Bununla birlikte, insanların benimsediği ekonomik teori ne olursa olsun, kripto para birimi yine de finansal bir devrime öncülük edecek. Başka bir küresel para birimi biçimine dönüşebilirse, küresel finansal ekosistem altüst olur (iyi mi kötü mü bilmiyoruz).
Nihayetinde Bitcoin, finansal deneyler için fırlatma rampasıdır. 2016'dan 2017'ye kadar, blockchain teknolojisi kripto para biriminin refahına öncülük etti ve yepyeni bir blockchain yeniliği dünyası getirdi. Bugün, bir doların fiyatını koruyabilen istikrarlı kripto para birimlerini incelemek için varlık sabitleme ve rezerv bankaları kavramını kullanacağız.
Bitcoin'i bir para birimi olarak ele almaktansa, onu bir ödeme sistemi olarak ele almak daha iyidir.
Bu nedenle, Bitcoin'in gerçek değeri ağında yatmaktadır.
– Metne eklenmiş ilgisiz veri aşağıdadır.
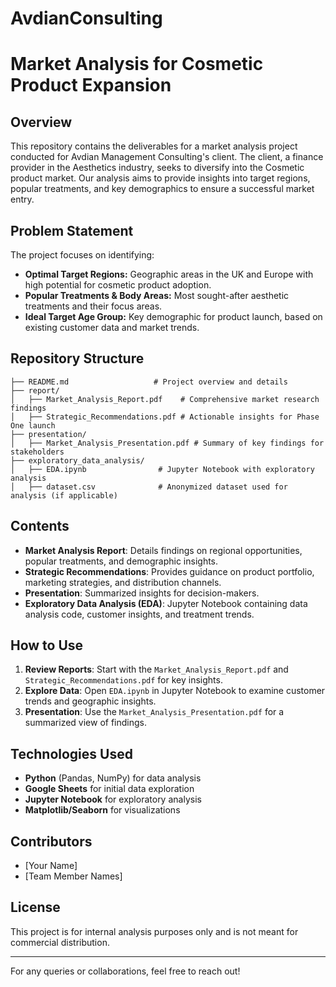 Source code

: # AvdianConsulting
# Market Analysis for Cosmetic Product Expansion

## Overview
This repository contains the deliverables for a market analysis project conducted for Avdian Management Consulting's client. The client, a finance provider in the Aesthetics industry, seeks to diversify into the Cosmetic product market. Our analysis aims to provide insights into target regions, popular treatments, and key demographics to ensure a successful market entry.

## Problem Statement
The project focuses on identifying:
- **Optimal Target Regions:** Geographic areas in the UK and Europe with high potential for cosmetic product adoption.
- **Popular Treatments & Body Areas:** Most sought-after aesthetic treatments and their focus areas.
- **Ideal Target Age Group:** Key demographic for product launch, based on existing customer data and market trends.

## Repository Structure
```
├── README.md                   # Project overview and details
├── report/                      
│   ├── Market_Analysis_Report.pdf    # Comprehensive market research findings
│   ├── Strategic_Recommendations.pdf # Actionable insights for Phase One launch
├── presentation/                
│   ├── Market_Analysis_Presentation.pdf # Summary of key findings for stakeholders
├── exploratory_data_analysis/   
│   ├── EDA.ipynb                # Jupyter Notebook with exploratory analysis
│   ├── dataset.csv              # Anonymized dataset used for analysis (if applicable)
```

## Contents
- **Market Analysis Report**: Details findings on regional opportunities, popular treatments, and demographic insights.
- **Strategic Recommendations**: Provides guidance on product portfolio, marketing strategies, and distribution channels.
- **Presentation**: Summarized insights for decision-makers.
- **Exploratory Data Analysis (EDA)**: Jupyter Notebook containing data analysis code, customer insights, and treatment trends.

## How to Use
1. **Review Reports**: Start with the `Market_Analysis_Report.pdf` and `Strategic_Recommendations.pdf` for key insights.
2. **Explore Data**: Open `EDA.ipynb` in Jupyter Notebook to examine customer trends and geographic insights.
3. **Presentation**: Use the `Market_Analysis_Presentation.pdf` for a summarized view of findings.

## Technologies Used
- **Python** (Pandas, NumPy) for data analysis
- **Google Sheets** for initial data exploration
- **Jupyter Notebook** for exploratory analysis
- **Matplotlib/Seaborn** for visualizations

## Contributors
- [Your Name]
- [Team Member Names]

## License
This project is for internal analysis purposes only and is not meant for commercial distribution.

---
For any queries or collaborations, feel free to reach out!


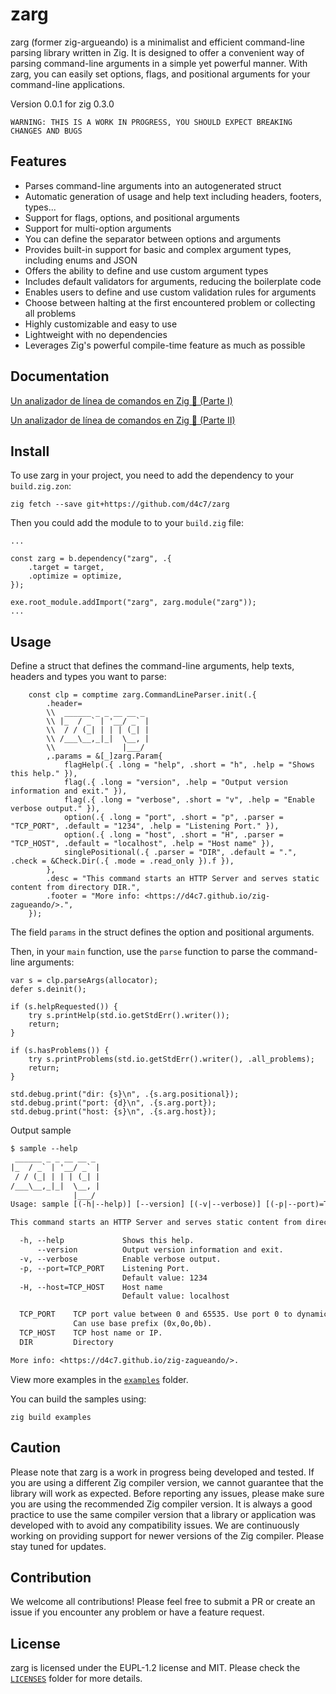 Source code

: <!--
SPDX-FileCopyrightText: 2023 David Castañon Belloso <d4c7@proton.me>
SPDX-License-Identifier: EUPL-1.2
This file is part of zarg project (https://github.com/d4c7/zarg)
-->
# zarg

zarg (former zig-argueando) is a minimalist and efficient command-line parsing library written in Zig. It is designed to offer a convenient way of parsing command-line arguments in a simple yet powerful manner. With zarg, you can easily set options, flags, and positional arguments for your command-line applications.

Version 0.0.1 for zig 0.3.0

```
WARNING: THIS IS A WORK IN PROGRESS, YOU SHOULD EXPECT BREAKING CHANGES AND BUGS
```

## Features

- Parses command-line arguments into an autogenerated struct
- Automatic generation of usage and help text including headers, footers, types...
- Support for flags, options, and positional arguments
- Support for multi-option arguments
- You can define the separator between options and arguments
- Provides built-in support for basic and complex argument types, including enums and JSON
- Offers the ability to define and use custom argument types
- Includes default validators for arguments, reducing the boilerplate code
- Enables users to define and use custom validation rules for arguments
- Choose between halting at the first encountered problem or collecting all problems
- Highly customizable and easy to use
- Lightweight with no dependencies
- Leverages Zig's powerful compile-time feature as much as possible


## Documentation

[Un analizador de línea de comandos en Zig 🔧 (Parte I)](https://d4c7.github.io/zig-zagueando/posts/un-analizador-de-linea-de-comandos-en-zig-1/)

[Un analizador de línea de comandos en Zig 🔧 (Parte II)](https://d4c7.github.io/zig-zagueando/posts/un-analizador-de-linea-de-comandos-en-zig-2/)

## Install


To use zarg in your project, you need to add the dependency to your `build.zig.zon`:

```
zig fetch --save git+https://github.com/d4c7/zarg
```

Then you could add the module to to your `build.zig` file:

```zig
...

const zarg = b.dependency("zarg", .{
    .target = target,
    .optimize = optimize,
});

exe.root_module.addImport("zarg", zarg.module("zarg"));
...

```

## Usage

Define a struct that defines the command-line arguments, help texts, headers and types you want to parse:

```zig
    const clp = comptime zarg.CommandLineParser.init(.{
        .header=
        \\  ______ _ _ __ __ _ 
        \\ |_  / _` | '__/ _` |
        \\  / / (_| | | | (_| |
        \\ /___\__,_|_|  \__, |
        \\               |___/  
        ,.params = &[_]zarg.Param{
            flagHelp(.{ .long = "help", .short = "h", .help = "Shows this help." }),
            flag(.{ .long = "version", .help = "Output version information and exit." }),
            flag(.{ .long = "verbose", .short = "v", .help = "Enable verbose output." }),
            option(.{ .long = "port", .short = "p", .parser = "TCP_PORT", .default = "1234", .help = "Listening Port." }),
            option(.{ .long = "host", .short = "H", .parser = "TCP_HOST", .default = "localhost", .help = "Host name" }),
            singlePositional(.{ .parser = "DIR", .default = ".", .check = &Check.Dir(.{ .mode = .read_only }).f }),
        }, 
        .desc = "This command starts an HTTP Server and serves static content from directory DIR.", 
        .footer = "More info: <https://d4c7.github.io/zig-zagueando/>.",
    });
```

The field `params` in the struct defines the option and positional arguments.

Then, in your `main` function, use the `parse` function to parse the command-line arguments:

```zig
var s = clp.parseArgs(allocator);
defer s.deinit();

if (s.helpRequested()) {
    try s.printHelp(std.io.getStdErr().writer());
    return;
}

if (s.hasProblems()) {
    try s.printProblems(std.io.getStdErr().writer(), .all_problems);
    return;
}

std.debug.print("dir: {s}\n", .{s.arg.positional});
std.debug.print("port: {d}\n", .{s.arg.port});
std.debug.print("host: {s}\n", .{s.arg.host});

```

Output sample

```txt
$ sample --help
 ______ _ _ __ __ _ 
|_  / _` | '__/ _` |
 / / (_| | | | (_| |
/___\__,_|_|  \__, |
              |___/ 
Usage: sample [(-h|--help)] [--version] [(-v|--verbose)] [(-p|--port)=TCP_PORT] [(-H|--host)=TCP_HOST] [DIR]

This command starts an HTTP Server and serves static content from directory DIR.

  -h, --help             Shows this help.
      --version          Output version information and exit.
  -v, --verbose          Enable verbose output.
  -p, --port=TCP_PORT    Listening Port.
                         Default value: 1234
  -H, --host=TCP_HOST    Host name
                         Default value: localhost

  TCP_PORT    TCP port value between 0 and 65535. Use port 0 to dynamically assign a port
              Can use base prefix (0x,0o,0b). 
  TCP_HOST    TCP host name or IP. 
  DIR         Directory 

More info: <https://d4c7.github.io/zig-zagueando/>.
```

View more examples in the [`examples`](examples) folder.

You can build the samples using:

```
zig build examples
```

## Caution

Please note that zarg is a work in progress being developed and tested. If you are using a different Zig compiler version, we cannot guarantee that the library will work as expected. Before reporting any issues, please make sure you are using the recommended Zig compiler version. It is always a good practice to use the same compiler version that a library or application was developed with to avoid any compatibility issues. We are continuously working on providing support for newer versions of the Zig compiler. Please stay tuned for updates.

## Contribution

We welcome all contributions! Please feel free to submit a PR or create an issue if you encounter any problem or have a feature request.

## License

zarg is licensed under the EUPL-1.2 license and MIT. Please check the [`LICENSES`](examples)  folder for more details.
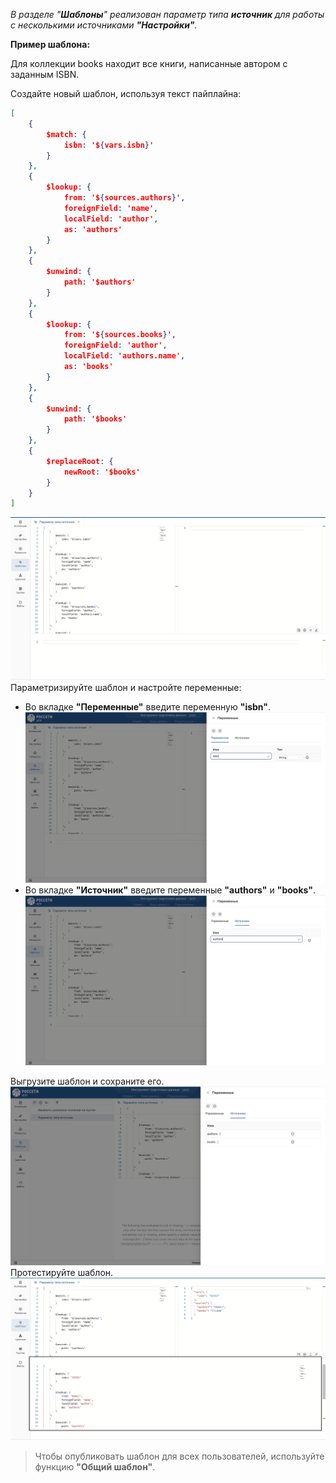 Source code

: _В разделе "**Шаблоны**" реализован параметр типа **источник** для работы с несколькими источниками **"Настройки"**._

**Пример шаблона:**

Для коллекции books находит все книги, написанные автором с заданным ISBN.

Создайте новый шаблон, используя текст пайплайна:
```json
[
    {
        $match: {
            isbn: '${vars.isbn}'
        }
    },
    {
        $lookup: {
            from: '${sources.authors}',
            foreignField: 'name',
            localField: 'author',
            as: 'authors'
        }
    },
    {
        $unwind: {
            path: '$authors'
        }
    },
    {
        $lookup: {
            from: '${sources.books}',
            foreignField: 'author',
            localField: 'authors.name',
            as: 'books'
        }
    },
    {
        $unwind: {
            path: '$books'
        }
    },
    {
        $replaceRoot: {
            newRoot: '$books'
        }
    }
]
```
![1_Template_text.png](../images/6_Template/Source_template/1_Template_text.png)
Параметризируйте шаблон и настройте переменные:

* Во вкладке **"Переменные"** введите переменную **"isbn"**.
![2_vars_isbn.png](../images/6_Template/Source_template/2_vars_isbn.png)
* Во вкладке **"Источник"** введите переменные **"authors"** и **"books"**.
![3_sources_authors.png](../images/6_Template/Source_template/3_sources_authors.png)

Выгрузите шаблон и сохраните его.
![4_namespaces.png](../images/6_Template/Source_template/4_namespaces.png)
Протестируйте шаблон.
![5_result.png](../images/6_Template/Source_template/5_result.png)
> Чтобы опубликовать шаблон для всех пользователей, используйте функцию **"Общий шаблон"**.
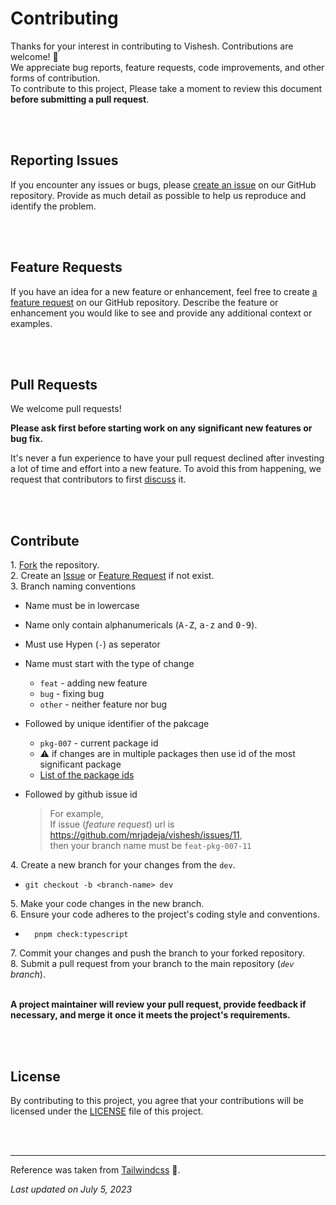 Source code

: # Contributing

Thanks for your interest in contributing to Vishesh. Contributions are welcome! 🤗<br>
We appreciate bug reports, feature requests, code improvements, and other forms of contribution. <br>
To contribute to this project, Please take a moment to review this document **before submitting a pull request**.

<br><br>

## Reporting Issues

If you encounter any issues or bugs, please [create an issue][issue] on our GitHub repository. Provide as much detail as possible to help us reproduce and identify the problem.

<br><br>

## Feature Requests

If you have an idea for a new feature or enhancement, feel free to create [a feature request][discussion] on our GitHub repository. Describe the feature or enhancement you would like to see and provide any additional context or examples.

<br><br>

## Pull Requests

We welcome pull requests!

**Please ask first before starting work on any significant new features or bug fix.**

It's never a fun experience to have your pull request declined after investing a lot of time and effort into a new feature. To avoid this from happening, we request that contributors to first [discuss][pull] it.

<br><br>

## Contribute

1\. [Fork][fork] the repository. <br>
2\. Create an [Issue][issue] or [Feature Request][discussion] if not exist. <br>
3\. Branch naming conventions

- Name must be in lowercase
- Name only contain alphanumericals (<kbd>A-Z</kbd>, <kbd>a-z</kbd> and <kbd>0-9</kbd>).
- Must use Hypen (`-`) as seperator
- Name must start with the type of change
  - `feat` - adding new feature
  - `bug` - fixing bug
  - `other` - neither feature nor bug
- Followed by unique identifier of the pakcage
  - `pkg-007` - current package id
  - ⚠️ if changes are in multiple packages then use id of the most significant package
  - [List of the package ids][list-uid]
- Followed by github issue id

  > For example, <br>
  > If issue (_feature request_) url is https://github.com/mrjadeja/vishesh/issues/11, <br>
  > then your branch name must be `feat-pkg-007-11`

4\. Create a new branch for your changes from the `dev`. <br>

- ```shell
  git checkout -b <branch-name> dev
  ```

5\. Make your code changes in the new branch. <br>
6\. Ensure your code adheres to the project's coding style and conventions. <br>

- ```shell
    pnpm check:typescript
  ```

7\. Commit your changes and push the branch to your forked repository. <br>
8\. Submit a pull request from your branch to the main repository (_`dev` branch_). <br><br>

**A project maintainer will review your pull request, provide feedback if necessary, and merge it once it meets the project's requirements.**

<br><br>

## License

By contributing to this project, you agree that your contributions will be licensed under the [LICENSE][license] file of this project.

<br><br>

---

Reference was taken from [Tailwindcss][tailwind-ref] 💖.

_Last updated on July 5, 2023_

[fork]: https://github.com/mrjadeja/vishesh/fork "Fork the repository"
[issue]: https://github.com/mrjadeja/vishesh/issues "Create an issue"
[discussion]: https://github.com/mrjadeja/vishesh/discussions/new?category=ideas "Discussion on new feature"
[pull]: https://github.com/mrjadeja/vishesh/discussions/new?category=pull-request "Pull Request discussion"
[list-uid]: https://github.com/mrjadeja/vishesh/UID_LIST.md "List of packages unique identifier"
[license]: https://github.com/mrjadeja/vishesh/blob/main/LICENSE "Read license"
[tailwind-ref]: https://github.com/tailwindlabs/tailwindcss/blob/master/.github/CONTRIBUTING.md "Tailwindcss contributing document"
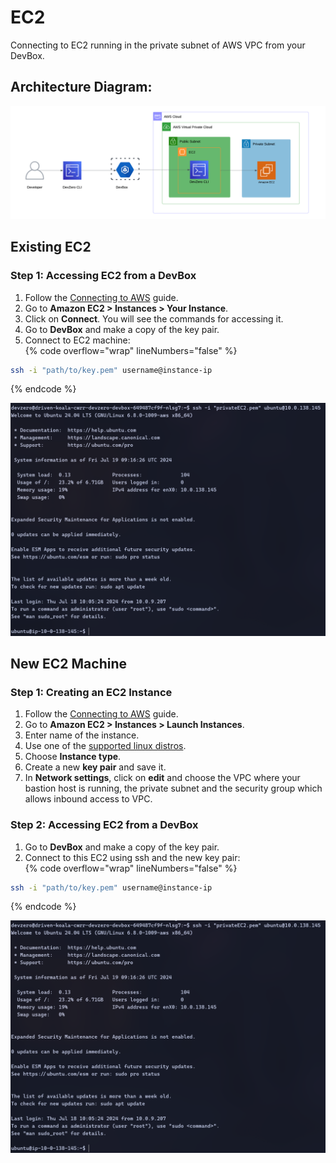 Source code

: # EC2
Connecting to EC2 running in the private subnet of AWS VPC from your DevBox.

## Architecture Diagram:

![image](../../../.gitbook/assets/ec2-architecture.png)

## Existing EC2

### Step 1: Accessing EC2 from a DevBox

1. Follow the [Connecting to AWS](../../existing-network/connecting-to-aws.md) guide.
2. Go to **Amazon EC2 > Instances > Your Instance**.
3. Click on **Connect**. You will see the commands for accessing it.
4. Go to **DevBox** and make a copy of the key pair.
5. Connect to EC2 machine:\
{% code overflow="wrap" lineNumbers="false" %}
```bash
ssh -i "path/to/key.pem" username@instance-ip
```
{% endcode %}

![image](../../../.gitbook/assets/ec2-access.png)


## New EC2 Machine

### Step 1: Creating an EC2 Instance

1. Follow the [Connecting to AWS](../../existing-network/connecting-to-aws.md) guide.
2. Go to **Amazon EC2 > Instances > Launch Instances**.
3. Enter name of the instance.
4. Use one of the [supported linux distros](https://web.archive.org/web/20230927004045/https://tailscale.com/kb/1017/install).
5. Choose **Instance type**.
6. Create a new **key pair** and save it.
7. In **Network settings**, click on **edit** and choose the VPC where your bastion host is running, the private subnet and the security group which allows inbound access to VPC.

### Step 2: Accessing EC2 from a DevBox
1. Go to **DevBox** and make a copy of the key pair.
2. Connect to this EC2 using ssh and the new key pair:\
{% code overflow="wrap" lineNumbers="false" %}
```bash
ssh -i "path/to/key.pem" username@instance-ip
```
{% endcode %}

![image](../../../.gitbook/assets/ec2-access.png)
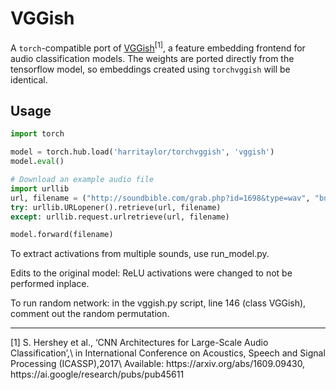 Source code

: # VGGish
A `torch`-compatible port of [VGGish](https://github.com/tensorflow/models/tree/master/research/audioset)<sup>[1]</sup>, 
a feature embedding frontend for audio classification models. The weights are ported directly from the tensorflow model, so embeddings created using `torchvggish` will be identical.


## Usage

```python
import torch

model = torch.hub.load('harritaylor/torchvggish', 'vggish')
model.eval()

# Download an example audio file
import urllib
url, filename = ("http://soundbible.com/grab.php?id=1698&type=wav", "bus_chatter.wav")
try: urllib.URLopener().retrieve(url, filename)
except: urllib.request.urlretrieve(url, filename)

model.forward(filename)
```

To extract activations from multiple sounds, use run_model.py. 

Edits to the original model: ReLU activations were changed to not be performed inplace.

To run random network: in the vggish.py script, line 146 (class VGGish), comment out the random permutation.

<hr>
[1]  S. Hershey et al., ‘CNN Architectures for Large-Scale Audio Classification’,\
    in International Conference on Acoustics, Speech and Signal Processing (ICASSP),2017\
    Available: https://arxiv.org/abs/1609.09430, https://ai.google/research/pubs/pub45611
Ne kadar çok insan dahil olursa o kadar iyi. Esasen bu, Bitcoin'in değerinin ona sahip olduğuna bağlı olduğu anlamına gelir. Günümüzde Bitcoin'in popülaritesi ile (günlük kullanım için değil, yatırım ve ticaret için), giderek daha fazla meraklı insan bu yeni teknolojiye dikkat etmeye başlıyor. Bu, daha fazla dağıtım anlamına gelir.
Bununla birlikte, Bitcoin'in gerçekten beklendiği gibi çalışması için, bir Proof of Stake (PoS) sistemine geçerek madencilerden ve madencilik havuzlarından kurtulması gerekiyor. Bitcoin'in çalışma kanıtı sistemi, işlemleri son derece pahalı hale getiriyor - madenciler, elektrik ve ham bilgisayar işleme gücüyle ağdaki Bitcoin işlemlerini doğrulamak için milyonlarca dolar harcıyor. PoS sistemi ile Bitcoin, ağı nedeniyle değerlenecektir. Paydaşların çoğu, ağın büyümesine izin vermek ve dolayısıyla sahipliklerini orantılı olarak artırmak için sahip oldukları varlıkların bir kısmından vazgeçecektir.
Kulağa basit geliyor, ancak bugün çoğu bitcoin Çinli madenciler tarafından çıkarılıyor. Eğer (örneğin) ABD'nin geniş para arzının yerini alabilecekse, o zaman neden ABD hükümeti süper güç madencileri tarafından kontrol edilen küresel bir para birimini benimsiyor?
Süper güçler isteksizse, neden küçük kongreler izliyor? Küresel parasal hedef boş bir hayal gibi görünebilir, ancak sonunda Bitcoin'in işe yarayıp yaramayacağı, değerini nereden aldığı gibi, onu kimden duyduğunuza bağlı olacaktır.